Issues & Insights

Soros’ Mini-Me Is Using Health Care to Leverage Gov’t Takeover of Society

The answer to life’s problems seems to all hinge upon just giving up a teeny bit of freedom here and a bit there. Leftist authoritarians promise they can save the world from (insert environmental disaster), but only if you don’t drive cars or eat hamburgers. They can save the world from crime, but you need to sacrifice your right to defend yourself. They can make a world of perfect equality, but you need to give up your money, your clean streets, your functional schools, etc., etc.

Indeed, the deep swing toward authoritarianism from the post-Obama left reminds one of the quote from journalist HL Mencken, “The urge to save humanity is almost always only a false-face for the urge to rule it.”

The issue Democrats have selected to wedge their way into more and more government power is health care. Health is something that affects everyone, and an issue where it’s easy to promise the world while decrying anyone who questions the infeasibility of, say, promising full medical benefits to all of Latin America.

If Democrats can subvert the health care industry – which is 18% of the US economy – into a top-down, government-controlled single-payer system, they can use that leverage toward controlling ever more of the private industry and people’s lives.

One of the people driving for this is billionaire John Arnold, George Soros’s Mini-Me. The John and Laura Arnold Foundation (now called Arnold Ventures) funds the Center for Media and Democracy, a far-left group working to defund the free market. Why someone who has benefitted so much from capitalism wants to undermine capitalism is somewhat baffling, but that’s the world we live in nowadays.

Exploiting health care as a wedge issue, the so-called “progressive” billionaire has pushed for drug price controls, funding anti-Second Amendment causes since gun freedom is “a public health crisis,” and promoting as much abortion as possible – though it usually gets called something innocuous like “women’s health.”

The Arnolds have been great at funding fake research to advance their agendas, and all told they have disbursed more than $1 billion of their personal fortune to subvert traditional American values – so maybe we need to rename it the John and Laura and Benedict Arnold Foundation.

Of particular note where the Arnolds’ effort on health care is concerned is the issue of Surprise Medical Billing (SMB), the situation where insured patients get slammed with unexpected, out-of-network charges – such as when the surgeon was in-network but the anesthesiologist wasn’t.  

Insurers want to design narrow coverage with a very small number of providers they have to pay, leading to the conclusion that the health insurers are to blame for SMBs as the inevitable bad actors in the space.  SMBs are great for insurance companies, since they don’t have to pay out-of-network benefits, but they’re awful for everyone else. The Arnolds and their ilk are depicting the SMB issue as a sign that the system is inherently broken and must be replaced with an inevitably dysfunctional socialist one.

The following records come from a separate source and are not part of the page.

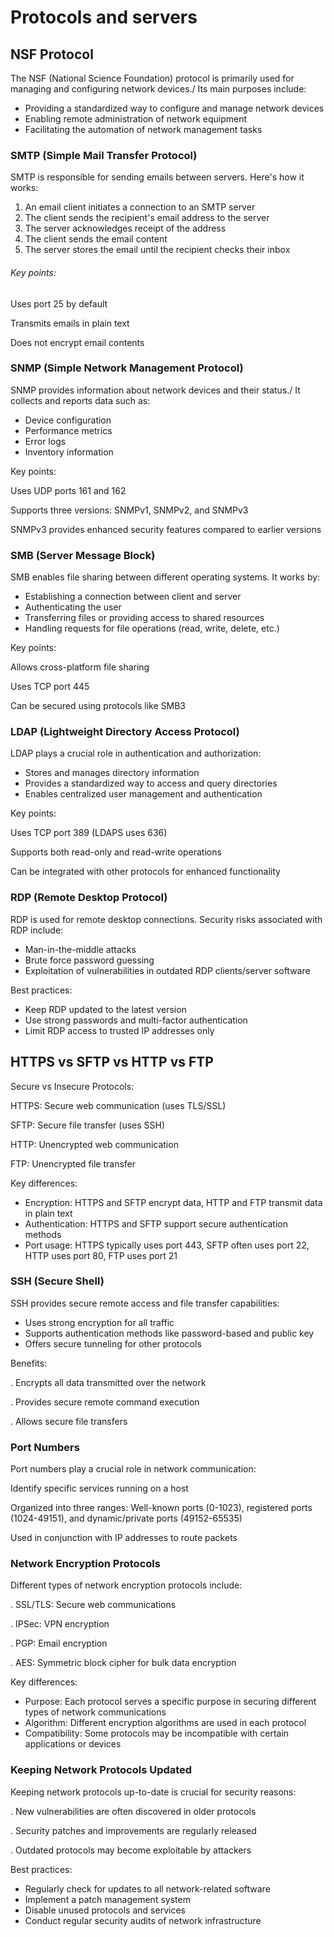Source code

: # Protocols and servers

## NSF Protocol
The NSF (National Science Foundation) protocol is primarily used for managing and configuring network devices./
Its main purposes include:

- Providing a standardized way to configure and manage network devices
- Enabling remote administration of network equipment
- Facilitating the automation of network management tasks

### SMTP (Simple Mail Transfer Protocol)

SMTP is responsible for sending emails between servers. Here's how it works:

1. An email client initiates a connection to an SMTP server
2. The client sends the recipient's email address to the server
3. The server acknowledges receipt of the address
4. The client sends the email content
5. The server stores the email until the recipient checks their inbox

###### Key points:

Uses port 25 by default

Transmits emails in plain text

Does not encrypt email contents

### SNMP (Simple Network Management Protocol)

SNMP provides information about network devices and their status./
It collects and reports data such as:

- Device configuration
- Performance metrics
- Error logs
- Inventory information

Key points:

Uses UDP ports 161 and 162

Supports three versions: SNMPv1, SNMPv2, and SNMPv3

SNMPv3 provides enhanced security features compared to earlier versions

### SMB (Server Message Block)

SMB enables file sharing between different operating systems. It works by:

- Establishing a connection between client and server
- Authenticating the user
- Transferring files or providing access to shared resources
- Handling requests for file operations (read, write, delete, etc.)

Key points:

Allows cross-platform file sharing

Uses TCP port 445

Can be secured using protocols like SMB3

### LDAP (Lightweight Directory Access Protocol)

LDAP plays a crucial role in authentication and authorization:

- Stores and manages directory information
- Provides a standardized way to access and query directories
- Enables centralized user management and authentication

Key points:

Uses TCP port 389 (LDAPS uses 636)

Supports both read-only and read-write operations

Can be integrated with other protocols for enhanced functionality

### RDP (Remote Desktop Protocol)

RDP is used for remote desktop connections. Security risks associated with RDP include:

- Man-in-the-middle attacks
- Brute force password guessing
- Exploitation of vulnerabilities in outdated RDP clients/server software

Best practices:

- Keep RDP updated to the latest version
- Use strong passwords and multi-factor authentication
- Limit RDP access to trusted IP addresses only

## HTTPS vs SFTP vs HTTP vs FTP

Secure vs Insecure Protocols:

HTTPS: Secure web communication (uses TLS/SSL)

SFTP: Secure file transfer (uses SSH)

HTTP: Unencrypted web communication

FTP: Unencrypted file transfer

Key differences:

- Encryption: HTTPS and SFTP encrypt data, HTTP and FTP transmit data in plain text
- Authentication: HTTPS and SFTP support secure authentication methods
- Port usage: HTTPS typically uses port 443, SFTP often uses port 22, HTTP uses port 80, FTP uses port 21

### SSH (Secure Shell)

SSH provides secure remote access and file transfer capabilities:

- Uses strong encryption for all traffic
- Supports authentication methods like password-based and public key
- Offers secure tunneling for other protocols

Benefits:

. Encrypts all data transmitted over the network

. Provides secure remote command execution

. Allows secure file transfers

### Port Numbers

Port numbers play a crucial role in network communication:

Identify specific services running on a host

Organized into three ranges: Well-known ports (0-1023), registered ports (1024-49151), and dynamic/private ports (49152-65535)

Used in conjunction with IP addresses to route packets

### Network Encryption Protocols

Different types of network encryption protocols include:

. SSL/TLS: Secure web communications

. IPSec: VPN encryption

. PGP: Email encryption

. AES: Symmetric block cipher for bulk data encryption

Key differences:

- Purpose: Each protocol serves a specific purpose in securing different types of network communications
- Algorithm: Different encryption algorithms are used in each protocol
- Compatibility: Some protocols may be incompatible with certain applications or devices

### Keeping Network Protocols Updated

Keeping network protocols up-to-date is crucial for security reasons:

. New vulnerabilities are often discovered in older protocols

. Security patches and improvements are regularly released

. Outdated protocols may become exploitable by attackers

Best practices:

- Regularly check for updates to all network-related software
- Implement a patch management system
- Disable unused protocols and services
- Conduct regular security audits of network infrastructure
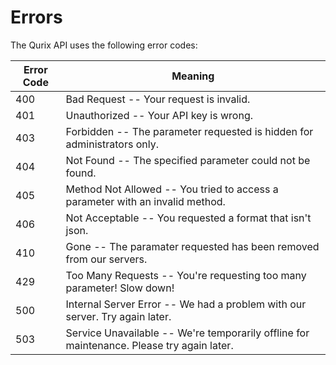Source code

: # Errors

The Qurix API uses the following error codes:


Error Code | Meaning
---------- | -------
400 | Bad Request -- Your request is invalid.
401 | Unauthorized -- Your API key is wrong.
403 | Forbidden -- The parameter requested is hidden for administrators only.
404 | Not Found -- The specified parameter could not be found.
405 | Method Not Allowed -- You tried to access a parameter with an invalid method.
406 | Not Acceptable -- You requested a format that isn't json.
410 | Gone -- The paramater requested has been removed from our servers.
429 | Too Many Requests -- You're requesting too many parameter! Slow down!
500 | Internal Server Error -- We had a problem with our server. Try again later.
503 | Service Unavailable -- We're temporarily offline for maintenance. Please try again later.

For some reason, this aspect of the insurance industry has been singled out by leftist activists while insurance companies’ record-breaking Obamacare profits haven’t.

The goal of non-profit advocacy groups spawned by the Arnolds, George Soros, or whoever is to disrupt as much of the system as possible to replace it with a new one, one that promises the world but, again, can’t keep waste off the streets or discipline school kids who get out of line. People like this need to be defeated utterly. The system needs to be tweaked to be even better, not just thrown in the trash.  

Jared Whitley is a long-time DC politico who writes about the impact of government regulation on business. He worked in the US Senate, the White House, and the defense industry. He is a graduate of Hult International Business School in Dubai and an associate of the Global Justice Foundation.